_Task description_
Starting at the line that holds "だーいーすーきーなうーたーな" and stopping at the line that holds "Meは幼稚が主体のようなキャラ", restate the records below word for word, with both of those lines included.

(Records to use Opens)

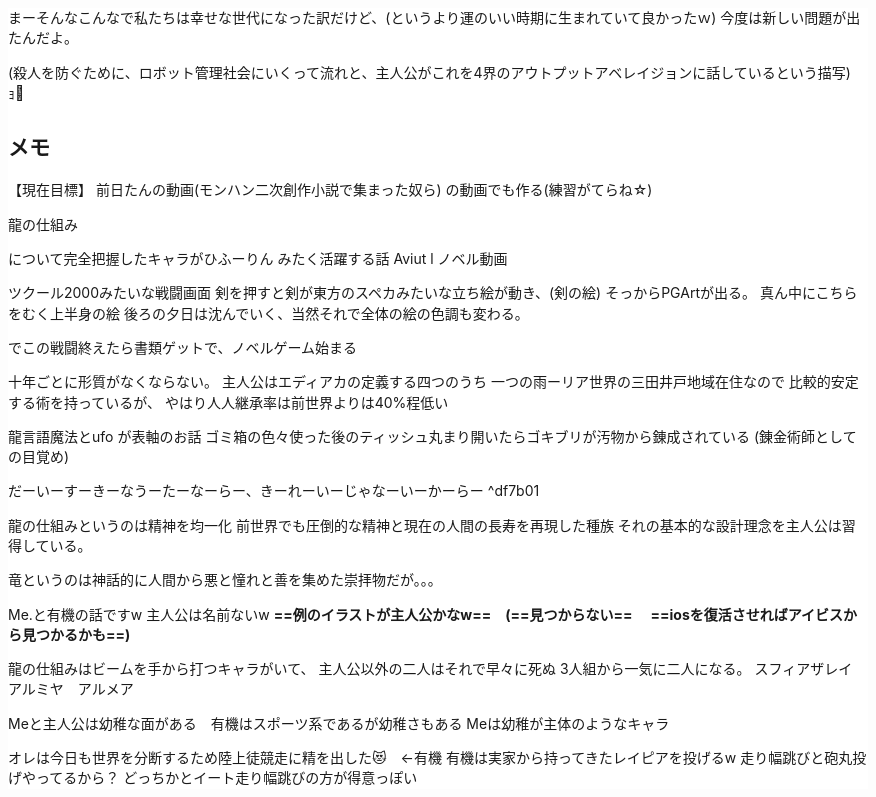 まーそんなこんなで私たちは幸せな世代になった訳だけど、(というより運のいい時期に生まれていて良かったｗ)
今度は新しい問題が出たんだよ。

(殺人を防ぐために、ロボット管理社会にいくって流れと、主人公がこれを4界のアウトプットアベレイジョンに話しているという描写)
ｮ      
## メモ

【現在目標】
前日たんの動画(モンハン二次創作小説で集まった奴ら)
の動画でも作る(練習がてらね☆)

龍の仕組み

について完全把握したキャラがひふーりん
みたく活躍する話
Aviut l ノベル動画

ツクール2000みたいな戦闘画面
剣を押すと剣が東方のスペカみたいな立ち絵が動き、(剣の絵)
そっからPGArtが出る。
真ん中にこちらをむく上半身の絵
後ろの夕日は沈んでいく、当然それで全体の絵の色調も変わる。

でこの戦闘終えたら書類ゲットで、ノベルゲーム始まる

十年ごとに形質がなくならない。
主人公はエディアカの定義する四つのうち
一つの雨ーリア世界の三田井戸地域在住なので
比較的安定する術を持っているが、
やはり人人継承率は前世界よりは40%程低い

龍言語魔法とufo が表軸のお話
ゴミ箱の色々使った後のティッシュ丸まり開いたらゴキブリが汚物から錬成されている
(錬金術師としての目覚め)

だーいーすーきーなうーたーなーらー、きーれーいーじゃなーいーかーらー ^df7b01

龍の仕組みというのは精神を均一化
前世界でも圧倒的な精神と現在の人間の長寿を再現した種族
それの基本的な設計理念を主人公は習得している。

竜というのは神話的に人間から悪と憧れと善を集めた崇拝物だが。。。

Me.と有機の話ですw 主人公は名前ないw
**==例のイラストが主人公かなw==　(==見つからない==**　
**==iosを復活させればアイビスから見つかるかも==)**

龍の仕組みはビームを手から打つキャラがいて、
主人公以外の二人はそれで早々に死ぬ
3人組から一気に二人になる。
スフィアザレイ　　アルミヤ　アルメア

Meと主人公は幼稚な面がある　有機はスポーツ系であるが幼稚さもある
Meは幼稚が主体のようなキャラ

オレは今日も世界を分断するため陸上徒競走に精を出した😻　←有機
有機は実家から持ってきたレイピアを投げるw
走り幅跳びと砲丸投げやってるから？
どっちかとイート走り幅跳びの方が得意っぽい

(Records to use Closes)

_Exercise answer_
だーいーすーきーなうーたーなーらー、きーれーいーじゃなーいーかーらー ^df7b01

龍の仕組みというのは精神を均一化
前世界でも圧倒的な精神と現在の人間の長寿を再現した種族
それの基本的な設計理念を主人公は習得している。

竜というのは神話的に人間から悪と憧れと善を集めた崇拝物だが。。。

Me.と有機の話ですw 主人公は名前ないw
**==例のイラストが主人公かなw==　(==見つからない==**　
**==iosを復活させればアイビスから見つかるかも==)**

龍の仕組みはビームを手から打つキャラがいて、
主人公以外の二人はそれで早々に死ぬ
3人組から一気に二人になる。
スフィアザレイ　　アルミヤ　アルメア

Meと主人公は幼稚な面がある　有機はスポーツ系であるが幼稚さもある
Meは幼稚が主体のようなキャラ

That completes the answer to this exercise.